* **TASK DETAILS**
Reproduce exactly the lines below from the one containing "Linux(Havent tested but" through the one containing "java -cp ./lib/jsfml.jar:./build: MenuMaker", including both, and nothing else.

* **DATA SHOWN**
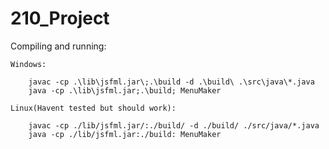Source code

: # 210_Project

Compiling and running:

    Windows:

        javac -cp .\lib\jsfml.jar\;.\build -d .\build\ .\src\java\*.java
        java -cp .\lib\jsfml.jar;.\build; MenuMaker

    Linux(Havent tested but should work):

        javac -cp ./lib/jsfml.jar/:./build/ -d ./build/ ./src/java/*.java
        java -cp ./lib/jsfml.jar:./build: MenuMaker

--

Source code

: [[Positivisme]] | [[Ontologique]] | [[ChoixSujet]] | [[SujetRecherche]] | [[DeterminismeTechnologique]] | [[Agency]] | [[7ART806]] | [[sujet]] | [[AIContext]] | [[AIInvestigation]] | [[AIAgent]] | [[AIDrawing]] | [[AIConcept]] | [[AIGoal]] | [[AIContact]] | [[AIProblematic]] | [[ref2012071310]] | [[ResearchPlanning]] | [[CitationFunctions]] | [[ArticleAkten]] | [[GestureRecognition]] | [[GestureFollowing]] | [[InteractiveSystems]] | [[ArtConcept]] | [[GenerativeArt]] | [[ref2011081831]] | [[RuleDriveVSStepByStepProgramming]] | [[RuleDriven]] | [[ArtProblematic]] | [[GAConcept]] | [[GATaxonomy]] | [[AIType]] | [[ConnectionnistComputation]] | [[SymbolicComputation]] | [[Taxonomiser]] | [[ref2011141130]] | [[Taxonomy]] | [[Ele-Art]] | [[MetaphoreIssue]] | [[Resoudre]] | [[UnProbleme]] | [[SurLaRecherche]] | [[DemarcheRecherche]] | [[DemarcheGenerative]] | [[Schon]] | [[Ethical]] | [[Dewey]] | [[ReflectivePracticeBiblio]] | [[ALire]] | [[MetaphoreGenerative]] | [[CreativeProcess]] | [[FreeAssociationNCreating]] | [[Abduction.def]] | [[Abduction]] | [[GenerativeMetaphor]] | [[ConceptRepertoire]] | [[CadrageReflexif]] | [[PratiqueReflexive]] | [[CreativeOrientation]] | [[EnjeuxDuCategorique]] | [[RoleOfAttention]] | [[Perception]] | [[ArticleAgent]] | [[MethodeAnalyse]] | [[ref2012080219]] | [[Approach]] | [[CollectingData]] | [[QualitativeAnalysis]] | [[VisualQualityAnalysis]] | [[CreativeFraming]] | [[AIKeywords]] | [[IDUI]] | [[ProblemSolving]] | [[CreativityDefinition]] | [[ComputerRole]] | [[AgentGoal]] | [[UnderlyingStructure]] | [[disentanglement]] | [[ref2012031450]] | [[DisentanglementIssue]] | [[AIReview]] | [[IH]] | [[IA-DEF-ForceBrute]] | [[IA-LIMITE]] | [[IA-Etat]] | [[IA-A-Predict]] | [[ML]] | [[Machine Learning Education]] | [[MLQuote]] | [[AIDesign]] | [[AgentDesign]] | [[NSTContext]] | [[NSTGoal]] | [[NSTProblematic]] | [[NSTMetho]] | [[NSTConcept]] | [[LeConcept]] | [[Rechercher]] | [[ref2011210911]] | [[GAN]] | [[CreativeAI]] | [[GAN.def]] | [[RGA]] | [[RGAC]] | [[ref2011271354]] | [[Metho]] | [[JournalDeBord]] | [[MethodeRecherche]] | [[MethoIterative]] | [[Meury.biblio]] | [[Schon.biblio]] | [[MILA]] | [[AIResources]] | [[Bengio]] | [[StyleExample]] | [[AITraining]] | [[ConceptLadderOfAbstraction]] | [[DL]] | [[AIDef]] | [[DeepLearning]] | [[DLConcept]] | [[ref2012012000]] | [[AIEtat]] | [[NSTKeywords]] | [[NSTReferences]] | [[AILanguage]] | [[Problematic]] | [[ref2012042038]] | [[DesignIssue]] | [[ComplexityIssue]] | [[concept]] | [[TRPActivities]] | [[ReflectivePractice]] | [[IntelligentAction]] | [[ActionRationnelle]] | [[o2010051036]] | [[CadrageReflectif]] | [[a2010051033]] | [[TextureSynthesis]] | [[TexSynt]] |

* **ANSWER TO THE PROBLEM**
    Linux(Havent tested but should work):

        javac -cp ./lib/jsfml.jar/:./build/ -d ./build/ ./src/java/*.java
        java -cp ./lib/jsfml.jar:./build: MenuMaker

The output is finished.